Their teasing banter, usually
delivered in four-star restaurants or art museums or on private tropical beaches,
feels earned, because the actors look like they’ve lived a bit, maybe learned
a lesson or two. They’re living like Bruce Wayne and Brenda Starr, but
they have secrets, and some of them are sad; they never reveal the exact nature
of their secrets, and that’s another good move. We don’t need to know
everything about movie characters, especially in movies like The Thomas Crown
Affair
; even fluff is helped by a touch of mystery, a hint that some things
are being withheld from us because they are none of our business. I always liked
Brosnan as James Bond and never understood why people thought he was a lightweight;
he combines Roger Moore’s smooth self-awareness with Sean Connery’s
I-don’t-give-a-damn cruelty. He’s more relaxed here, though, and more
charming–a playboy who always knew he wanted to be a playboy but had to
work to get there, and is a wiser person as a result. With her shaggy red bob,
ever-moist lips and odd, clipped line readings, Russo is a tad kooky, and maybe
too overtly sexy. (Was this in the script, or is it the director’s fault?)
But her tenor voice is sweet to hear, and she looks fabulous peeking over the
lip of a turtleneck sweater, or pouring champagne on the exhausted Crown’s
face right after she’s finished screwing him within an inch of his life.


I’m sitting here trying
to remember the intricacies of the film’s plot; it’s not easy because
the story is both complex and utterly meaningless–Crown steals a painting
he loves from the Met, or maybe he didn’t really steal it, or love it;
then again, maybe he stole it and put it back or replaced it with a fake; at
any rate, Banning is certain he’s a thief, or perhaps an art forger, or
a front for an art forger, and decides the best way to expose him is to get
inside his life, which entails letting Crown get inside of her.
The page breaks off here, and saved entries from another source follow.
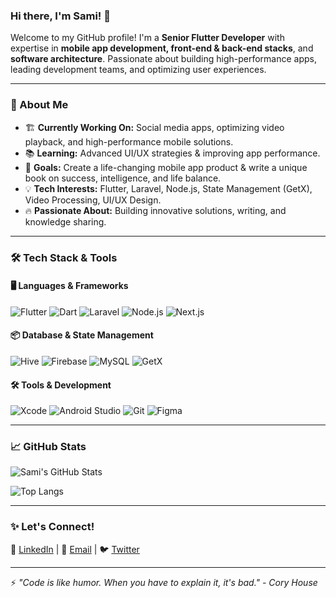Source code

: ### Hi there, I'm Sami! 👋

Welcome to my GitHub profile! I'm a **Senior Flutter Developer** with expertise in **mobile app development, front-end & back-end stacks**, and **software architecture**. Passionate about building high-performance apps, leading development teams, and optimizing user experiences.

---

### 🚀 About Me
- 🏗 **Currently Working On:** Social media apps, optimizing video playback, and high-performance mobile solutions.
- 📚 **Learning:** Advanced UI/UX strategies & improving app performance.
- 🎯 **Goals:** Create a life-changing mobile app product & write a unique book on success, intelligence, and life balance.
- 💡 **Tech Interests:** Flutter, Laravel, Node.js, State Management (GetX), Video Processing, UI/UX Design.
- 🔥 **Passionate About:** Building innovative solutions, writing, and knowledge sharing.

---

### 🛠 Tech Stack & Tools

#### 🖥️ Languages & Frameworks
![Flutter](https://img.shields.io/badge/Flutter-%2302569B.svg?style=for-the-badge&logo=Flutter&logoColor=white)
![Dart](https://img.shields.io/badge/Dart-%230175C2.svg?style=for-the-badge&logo=dart&logoColor=white)
![Laravel](https://img.shields.io/badge/Laravel-%23FF2D20.svg?style=for-the-badge&logo=laravel&logoColor=white)
![Node.js](https://img.shields.io/badge/Node.js-%23339933.svg?style=for-the-badge&logo=node.js&logoColor=white)
![Next.js](https://img.shields.io/badge/Next.js-%23000000.svg?style=for-the-badge&logo=next.js&logoColor=white)

#### 📦 Database & State Management
![Hive](https://img.shields.io/badge/Hive-%23EEC500.svg?style=for-the-badge&logo=hive&logoColor=white)
![Firebase](https://img.shields.io/badge/Firebase-%23FFCA28.svg?style=for-the-badge&logo=firebase&logoColor=black)
![MySQL](https://img.shields.io/badge/MySQL-%2300f.svg?style=for-the-badge&logo=mysql&logoColor=white)
![GetX](https://img.shields.io/badge/GetX-%23FF5F00.svg?style=for-the-badge&logo=getx&logoColor=white)

#### 🛠 Tools & Development
![Xcode](https://img.shields.io/badge/Xcode-%231575F9.svg?style=for-the-badge&logo=Xcode&logoColor=white)
![Android Studio](https://img.shields.io/badge/Android_Studio-%233DDC84.svg?style=for-the-badge&logo=android-studio&logoColor=black)
![Git](https://img.shields.io/badge/Git-%23F05032.svg?style=for-the-badge&logo=git&logoColor=white)
![Figma](https://img.shields.io/badge/Figma-%23F24E1E.svg?style=for-the-badge&logo=figma&logoColor=white)

---

### 📈 GitHub Stats
![Sami's GitHub Stats](https://github-readme-stats.vercel.app/api?username=sami7568&show_icons=true&theme=radical)

![Top Langs](https://github-readme-stats.vercel.app/api/top-langs/?username=sami7568&layout=compact&theme=radical)

---

### ✨ Let's Connect!
🔗 [LinkedIn](https://www.linkedin.com/in/sami-ullah-durrani)  |  📧 [Email](mailto:samijan7568@gmail.com)  |  🐦 [Twitter](https://twitter.com/)

---

⚡ _"Code is like humor. When you have to explain it, it's bad." - Cory House_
It’s all
quite silly–even sillier than the first Thomas Crown–and entrancing.
The real point is the frisson between Brosnan and Russo; they’re not Bogart
and Bacall, but they’ve never seemed more like movie stars than they do
here. They’re whisked through an amazing number of lavish settings, each
involving a costume change or two; but they never let on that no human really
lives this way, not even the Kennedys. (With its never-ending parade of lush
apartments and mansions and vacation homes and private aircraft, the movie could
be the public’s collective fantasy of what it’s like to be a Kennedy.
The thought sours when you see the dark-haired, John-John-looking Brosnan taking
rich-guy risks in boats and planes–but the jolt only lasts a second because
the film is seductive and playful.)


McTiernan is primarily known
as an action director; he made the first and third Die Hard movies, both
of which were very good macho spectaculars, and The Hunt For Red October.
He’s strongly influenced by John Frankenheimer and Alfred Hitchcock, both
of whom are visually and logistically precise filmmakers with a strong sense
of momentum and a certain elegance; these qualities are all present in the way
McTiernan crosscuts, not just between actions in different locales, but minor
bits of business occurring in the same location. The intent is always to subtly
increase our anticipation of how things will turn out, and to show rather than
tell–in other words, good filmmaking.


For example, early in the
film, Crown sits at a conference table in his lower Manhattan headquarters,
pen in hand, looking over documents that make a merger official, while across
the table, a wannabe business partner nervously unwraps a celebratory cigar,
fiddles with it, then produces a box of matches and removes one; he can’t
summon the nerve to light the damned cigar because Crown hasn’t signed
yet. The scene’s mini-narrative is articulated by the business suitor’s
anxious face and Crown’s calculated, blank expression, and by the unclicked
pen and the unlit cigar.


Come to think of it, Billy
Wilder also did this kind of thing well, investing ordinary objects with a significance
that advanced the story and enhanced the characters; think of the naked light
bulb that signals duplicity in the Stalag 17 barracks, or Audrey Hepburn’s
bulky cello case in Love in the Afternoon, an item that announces “model
grind” while hiding her secret persona as a playgirl. I’m not saying
Thomas Crown
is a great movie or that McTiernan is the equal of any of the
filmmakers he’s learned from–just that he’s learned from them,
that he has a marvelous sensibility that’s commercial and poetic, and that
you can see this sensibility at work in Thomas Crown. It’s there
in the way Banning opens a switchblade without looking at it; in the way Banning’s
eyes twinkle when she tells Crown, “Men make women messy.” It’s
there in the way a yacht bow slices through clear blue seawater in close-up,
and in the scene where Crown is seated behind Banning in an ultralight glider
and absentmindedly caresses her hair as they zip over fall-colored treetops.
I won’t call the film a guilty pleasure; there’s no reason to feel
guilty about liking a movie that knows exactly what it is and does its job so
well.



Framed
Media
boosters of
The Blair Witch Project might have
made a tactical error when they decided to tell everybody how incredibly scary
the film is. (“The year’s scariest movie,” said the Village
Voice
; “I have seen the new face of movie horror and its name is ‘The
Blair Witch Project,’” declared Rolling Stone’s Peter
Travers, typing with one thumb while sitting on the other.)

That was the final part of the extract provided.